Gas sensors based on semiconducting metal oxides (SMOXs) have attracted attention for their good sensitivity, full reversibility, and fair stability. Among these, ZnO and SnO2 are n-type semiconductors widely used to detect noxious gases such as NO2, O3, and Volatile Organic Compounds (VOCs). Despite their potential, the pristine ZnO and SnO2 typically operate at temperatures above 300oC, which limits their practical applications (e.g., power consumption, permanent microstructural damages, etc.). Therefore, sensing materials that operate at mild temperatures have been the subject of a variety of studies.
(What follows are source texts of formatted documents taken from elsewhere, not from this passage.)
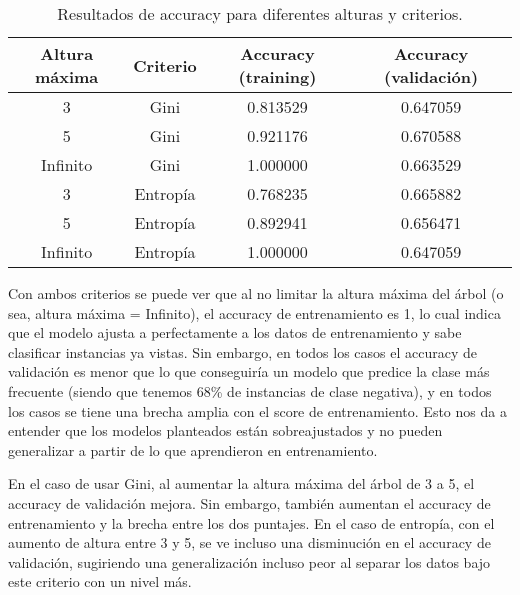 \begin{table}[H]
    \centering
    \begin{tabular}{cccc}
    \hline
    \textbf{Altura máxima} & \textbf{Criterio} & \textbf{Accuracy (training)} & \textbf{Accuracy (validación)} \\ \hline
    3 & Gini     & 0.813529 & 0.647059 \\ \hline
    5 & Gini     & 0.921176 & 0.670588 \\ \hline
    Infinito & Gini     & 1.000000 & 0.663529 \\ \hline
    3 & Entropía & 0.768235 & 0.665882 \\ \hline
    5 & Entropía & 0.892941 & 0.656471 \\ \hline
    Infinito & Entropía & 1.000000 & 0.647059 \\ \hline
    \end{tabular}
    \caption*{Resultados de accuracy para diferentes alturas y criterios.}
    \label{tab:accuracy_arboles}
\end{table}
    
Con ambos criterios se puede ver que al no limitar la altura máxima del árbol (o sea, altura máxima = Infinito),
el accuracy de entrenamiento es 1, lo cual indica que el modelo ajusta a perfectamente a los datos de entrenamiento y sabe clasificar instancias ya vistas. Sin embargo, en todos los casos el accuracy de validación es menor que lo que conseguiría un modelo que predice la clase más frecuente (siendo que tenemos 68\% de instancias de clase negativa), y en todos los casos se tiene una brecha amplia con el score de entrenamiento. Esto nos da a entender que los modelos planteados están sobreajustados y no pueden generalizar a partir de lo que aprendieron en entrenamiento. 

En el caso de usar Gini, al aumentar la altura máxima del árbol de 3 a 5, el accuracy de validación mejora. Sin embargo, también aumentan el accuracy de entrenamiento y la brecha entre los dos puntajes. En el caso de entropía, con el aumento de altura entre 3 y 5, se ve incluso una disminución en el accuracy de validación, sugiriendo una generalización incluso peor al separar los datos bajo este criterio con un nivel más.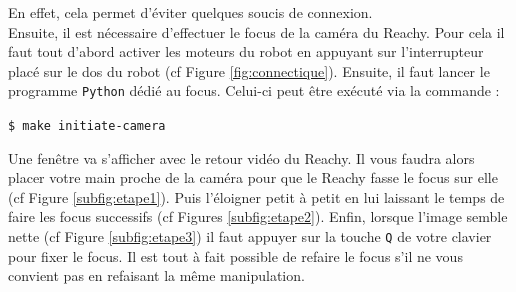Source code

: \documentclass[a4paper,french]{article}
\begin{document}
En effet, cela permet d'éviter quelques soucis de connexion. \\

Ensuite, il est nécessaire d'effectuer le focus de la caméra du Reachy. Pour cela il faut tout d'abord activer les moteurs du robot en appuyant sur l'interrupteur placé sur le dos du robot (cf \texttt{\color{red}{(4)}} Figure \ref{fig:connectique}). Ensuite, il faut lancer le programme \texttt{Python} dédié au focus. Celui-ci peut être exécuté via la commande :
\begin{center}
\texttt{\$ make initiate-camera}
\end{center}

Une fenêtre va s'afficher avec le retour vidéo du Reachy. Il vous faudra alors placer votre main proche de la caméra pour que le Reachy fasse le focus sur elle (cf Figure \ref{subfig:etape1}). Puis l'éloigner petit à petit en lui laissant le temps de faire les focus successifs (cf Figures \ref{subfig:etape2}). Enfin, lorsque l'image semble nette (cf Figure \ref{subfig:etape3}) il faut appuyer sur la touche \texttt{Q} de votre clavier pour fixer le focus. Il est tout à fait possible de refaire le focus s'il ne vous convient pas en refaisant la même manipulation. \\
\end{document}
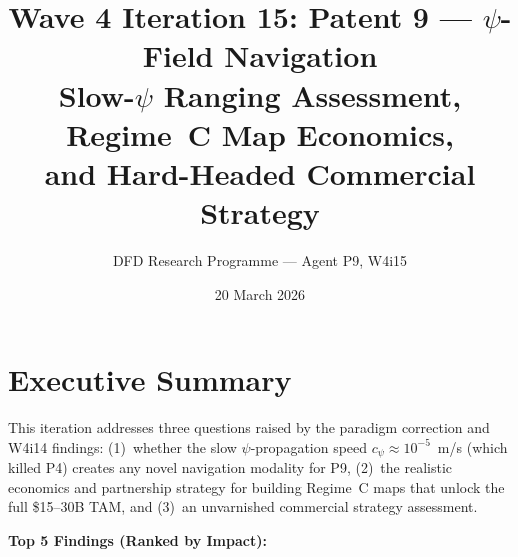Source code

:\documentclass[11pt]{article}
\title{\textbf{Wave 4 Iteration 15: Patent 9 --- $\psi$-Field Navigation}\\[6pt]
Slow-$\psi$ Ranging Assessment, Regime~C Map Economics,\\
and Hard-Headed Commercial Strategy}
\author{DFD Research Programme --- Agent P9, W4i15}
\date{20 March 2026}
\theoremstyle{definition}
\theoremstyle{remark}
\begin{document}
\maketitle
\tableofcontents
\newpage

\section*{Executive Summary}

This iteration addresses three questions raised by the paradigm correction
and W4i14 findings: (1)~whether the slow $\psi$-propagation speed
$c_\psi \approx 10^{-5}$~m/s (which killed P4) creates any novel
navigation modality for P9, (2)~the realistic economics and partnership
strategy for building Regime~C maps that unlock the full \$15--30B TAM,
and (3)~an unvarnished commercial strategy assessment.

\textbf{Top 5 Findings (Ranked by Impact):}
\end{document}
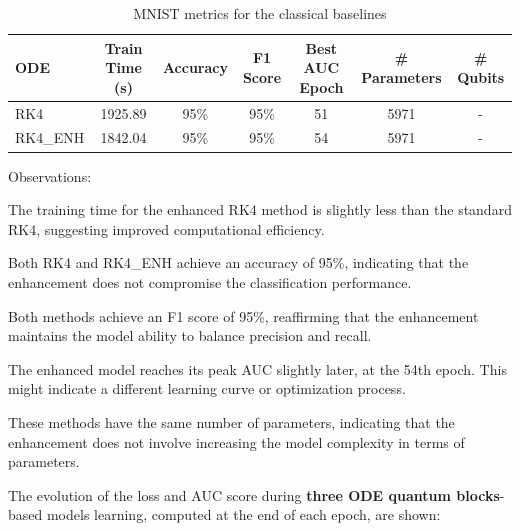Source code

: \documentclass[12pt,a4paper]{report}
\begin{document}
\begin{table}[th]\small\linespread{1}
  \label{tab:classical_MNIST_2}
  \centering
  \begin{tabular}{|l|c|c|c|c|c|c|}
    \hline
    \textbf{ODE} & \textbf{Train Time (s)} & \textbf{Accuracy} & \textbf{F1 Score} & \textbf{Best AUC Epoch} & \textbf{\# Parameters} & \textbf{\# Qubits} \\
    \hline
    RK4          & 1925.89                 & 95\%              & 95\%              & 51                      & 5971                   & -                  \\
    RK4\_ENH     & 1842.04                 & 95\%              & 95\%              & 54                      & 5971                   & -                  \\
    \hline
  \end{tabular}
  \caption{MNIST metrics for the classical baselines}
\end{table}

Observations:

The training time for the enhanced RK4 method is slightly less than the standard RK4, suggesting improved computational efficiency.

Both RK4 and RK4\_ENH achieve an accuracy of 95\%, indicating that the enhancement does not compromise the classification performance.

Both methods achieve an F1 score of 95\%, reaffirming that the enhancement maintains the model ability to balance precision and recall.

The enhanced model reaches its peak AUC slightly later, at the 54th epoch. This might indicate a different learning curve or optimization process.

These methods have the same number of parameters, indicating that the enhancement does not involve increasing the model complexity in terms of parameters.

\clearpage
The evolution of the loss and AUC score during \textbf{three ODE quantum blocks}-based models learning, computed at the end of each epoch, are shown:
\end{document}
One promising approach is the photo stimulation, which enables these oxides to operate below 100 oC. The ZnO and SnO2 have been successfully used as a sensing layer under UV-illumination at room temperature, but their performance is reduced by the rapid recombination of charge carriers. In this way, the formation of ZnO-SnO2 heterojunctions is an effective strategy to reduce the recombination process, and consequently enhance the sensing performance. Based on these considerations, this internship project aims to prepare ZnO-SnO2 heterojunctions for VOCs sensing at room temperature under photo-stimulation. The heterostructured ZnO/SnO2 films will be deposited via spray pyrolysis technique using commercial equipment. The obtained materials will be characterized using X-ray diffraction measurements, Raman spectroscopy, and Scanning Electron Microscopy. Gas-sensing experiments will be carried out under continuous UV-illumination, exposing the samples to different VOCs, specifically, toluene, acetone, and ethanol. We believe that this internship will contribute to the undergraduate student's skills in the materials processing and gas-sensing areas, while also contributing to his research project supported by FAPESP. This project will be conducted at the Institut Matériaux Microélectronique Nanosciences de Provence (IM2NP), University of Aix-Marseille (Marseille, France), under the supervision of Ing. Dr. Sandrine Bernardini.